売買代金ランキング(5銘柄)

1 FRONTEO(2158・東証マザーズ)

 追証発生が続出したとされる同社株の12月。11月26日に上場来高値5,300円を付けた翌日、29日より東証が増担保規制をかけました。増担保規制で急落することは多いとはいえ、29日のザラ場にストップ安まで売り込まれたのは衝撃。そして、翌30日と12月1日の2日連続でストップ安売り気配になったのは、それ以上の衝撃でした。

 最後に約定したのが11月29日で、その日の終値がストップ安の4,300円。そこから2日連続売り気配となり、下限の値幅制限が拡大された12月2日にようやく全株一致しましたが、その値段は2,557円。

 増担保規制ひとつで、高値の半値になる恐怖が個人投資家に知れ渡った案件といえます。マザーズの信用買い残が11月最終週時点で約180億円と断トツだった人気銘柄だけに、損切りせざるを得ない買いポジションが多過ぎたとはいえ…年前半のAI insideショックに並ぶショック安事例となりました。

2 サイエンスアーツ(4412・東証マザーズ)

 12月のIPOラッシュ手前まで、幕間つなぎ的に爆上げした直近IPO(11月24日上場)。デスクレスワーカー向けプラットフォーム「Buddycom」の開発・販売が主力ですが、今期予想の売上規模は4億円台と小さく、利益項目は全て赤字予想。ただ、公開価格ベースで時価総額が50億円台の小粒IPOでした。

 値段が飛びやすい案件だったこともあり、公開価格1,710円に対して、初値は4,545円と最近のIPOとしては初値から高騰。圧巻だったのが、品薄による需給ひっ迫で、初値形成直後から3日連続ストップ高したこと。

 そして、上場13営業日目の12月10日に付けた上場来高値は1万8,690円と、公開価格比でテンバガー達成! その後はIPOラッシュで資金が逃げ、流動性低下とともに急落しましたが、「上がる株は正義」「流動性あれば何でもOK」で集まる短期資金のすごみを感じさせた事例でした。

3 エネチェンジ(4169・東証マザーズ)

 11月に上場来高値を付け、マザーズのモメンタム銘柄として人気だったエネチェンジ。高値を付ける手前では、12月末の株主を対象とする株式2分割を発表していたことも刺激材料としていました。それが“ちゃぶ台返し”となったきっかけが、11月末に発表した公募増資(新株発行75万株、売出55.2万株)でした。

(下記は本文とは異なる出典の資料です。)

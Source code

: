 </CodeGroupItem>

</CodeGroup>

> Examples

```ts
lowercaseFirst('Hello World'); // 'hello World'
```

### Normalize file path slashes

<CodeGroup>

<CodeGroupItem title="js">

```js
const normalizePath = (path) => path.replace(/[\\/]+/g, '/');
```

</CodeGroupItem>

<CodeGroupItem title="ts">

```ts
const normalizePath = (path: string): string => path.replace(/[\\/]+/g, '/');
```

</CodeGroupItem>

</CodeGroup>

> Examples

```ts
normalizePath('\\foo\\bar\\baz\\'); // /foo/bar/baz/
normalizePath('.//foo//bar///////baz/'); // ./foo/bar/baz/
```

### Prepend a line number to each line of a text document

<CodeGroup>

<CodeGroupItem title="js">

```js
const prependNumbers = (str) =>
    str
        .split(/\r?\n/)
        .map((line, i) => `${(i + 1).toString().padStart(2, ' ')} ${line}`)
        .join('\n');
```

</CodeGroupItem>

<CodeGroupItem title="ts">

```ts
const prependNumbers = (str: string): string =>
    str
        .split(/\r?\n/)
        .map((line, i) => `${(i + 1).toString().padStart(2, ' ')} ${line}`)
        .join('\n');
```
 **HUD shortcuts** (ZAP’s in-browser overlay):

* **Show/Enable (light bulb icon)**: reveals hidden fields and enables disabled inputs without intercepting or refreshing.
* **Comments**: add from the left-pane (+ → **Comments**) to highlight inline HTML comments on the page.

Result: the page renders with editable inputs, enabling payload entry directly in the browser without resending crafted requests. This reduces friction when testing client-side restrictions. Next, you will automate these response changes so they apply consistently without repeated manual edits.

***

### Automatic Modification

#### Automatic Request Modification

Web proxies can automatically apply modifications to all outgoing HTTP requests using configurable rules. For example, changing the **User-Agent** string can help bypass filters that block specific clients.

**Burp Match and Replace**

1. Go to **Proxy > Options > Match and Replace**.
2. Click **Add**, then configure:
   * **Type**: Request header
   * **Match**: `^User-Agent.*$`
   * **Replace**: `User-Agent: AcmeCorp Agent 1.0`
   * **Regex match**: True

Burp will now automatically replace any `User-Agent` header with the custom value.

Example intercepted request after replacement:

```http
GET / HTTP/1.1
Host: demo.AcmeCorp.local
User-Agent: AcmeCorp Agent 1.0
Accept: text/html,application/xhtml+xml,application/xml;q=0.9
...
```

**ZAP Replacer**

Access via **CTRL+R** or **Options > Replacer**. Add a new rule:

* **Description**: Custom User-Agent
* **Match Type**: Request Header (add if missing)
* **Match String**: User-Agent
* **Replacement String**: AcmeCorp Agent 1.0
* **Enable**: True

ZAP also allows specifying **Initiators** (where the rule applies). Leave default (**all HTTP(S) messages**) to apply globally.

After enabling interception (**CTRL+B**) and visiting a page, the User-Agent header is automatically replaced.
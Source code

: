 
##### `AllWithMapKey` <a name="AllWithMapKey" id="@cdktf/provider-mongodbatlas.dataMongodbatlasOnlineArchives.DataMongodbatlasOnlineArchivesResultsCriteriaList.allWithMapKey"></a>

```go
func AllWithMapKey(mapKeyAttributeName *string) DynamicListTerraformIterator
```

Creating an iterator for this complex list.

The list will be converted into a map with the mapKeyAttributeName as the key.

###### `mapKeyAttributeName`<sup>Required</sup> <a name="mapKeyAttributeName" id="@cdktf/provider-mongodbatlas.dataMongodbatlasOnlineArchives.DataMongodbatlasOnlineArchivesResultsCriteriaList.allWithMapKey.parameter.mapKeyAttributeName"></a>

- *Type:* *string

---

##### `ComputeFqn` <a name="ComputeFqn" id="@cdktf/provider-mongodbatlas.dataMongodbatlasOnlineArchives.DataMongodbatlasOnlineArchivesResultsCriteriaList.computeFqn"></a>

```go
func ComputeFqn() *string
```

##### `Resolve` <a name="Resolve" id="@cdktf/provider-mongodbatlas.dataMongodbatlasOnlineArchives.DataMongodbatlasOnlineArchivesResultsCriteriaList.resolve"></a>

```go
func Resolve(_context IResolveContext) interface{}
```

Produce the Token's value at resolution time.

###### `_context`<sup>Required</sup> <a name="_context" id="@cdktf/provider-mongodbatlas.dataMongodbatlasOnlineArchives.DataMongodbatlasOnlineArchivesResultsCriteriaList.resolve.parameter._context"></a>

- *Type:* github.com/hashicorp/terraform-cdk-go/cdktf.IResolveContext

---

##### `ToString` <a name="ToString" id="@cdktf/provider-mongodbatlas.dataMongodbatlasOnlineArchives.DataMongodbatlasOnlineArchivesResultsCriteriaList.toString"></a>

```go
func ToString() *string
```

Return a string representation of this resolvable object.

 希薄化を嫌って売られたうえ、12月中旬にかけたマザーズ市場の地合い悪化も下げに拍車をかけていきます。公募増資の発行価格は5,584円と8%超の大幅ディスカウントで設定されましたが、価格決定から受渡日14日にかけて下げ止まらず…受渡日の始値が公募価格を17%も下回るという、投資家にとって最悪のファイナンス案件となりました。

4 リボミック(4591・東証マザーズ)

 11月に月間67%上昇した人気バイオ株で、動意のきっかけは11月開催の第2四半期決算説明会でした。この場で、加齢黄斑変性治療薬「RBM-007」への期待が高まり、12月も10日に付けた年初来高値で944円まで上がりました。「RBM-007」、このパイプラインの成功期待こそが同社株の全て、というような雰囲気。

 そんな朗報を待つ投資家を失望させたのが、28日に発表した米国での「RBM-007」フェーズⅡ暫定報告。「RBM-007」での単独治療、独バイエルの治療薬「アイリーア」との併用治療の双方で、「アイリーア」単独治療を上回る視力改善効果が認められなかったと開示しました。

 28日終値611円に対し、翌日から2日連続ストップ安売り気配、全株一致した1月4日の終値は298円…治験の失敗で株価は半値以下に。

5 ビジョナル(4194・東証マザーズ)

 マザーズ市場の最悪級地合いの中、度肝を抜く上方修正で逆行高を演じたのが求人サイト「ビズリーチ」運営のビジョナル。多額の広告宣伝費を中心とした販管費の重さから、利益水準が小さく、予想PER(株価収益率)が同業他社比で飛び抜けて高い…人材系では割高過ぎるグロース株というイメージが強かったといえます。が、これを上方修正一発で黙らせたようなインパクトでした。

 9日、通期の営業利益予想を従来26億円→60億円(前期比2.5倍)に大幅増額すると発表。コロナ禍の落ち着きで企業の採用意欲が想定より高まるなか、主力のビズリーチが需要を取り込んだようです。発表翌日はストップ高買い気配、全株一致した13日には上場来高値を1万1,550円と大幅更新しています。

 月末にかけて調整したものの、12月末時点の時価総額はマザーズ全体で3位(2位のフリーとほぼ同サイズ)。マザーズの中核銘柄としての地位を確立しました。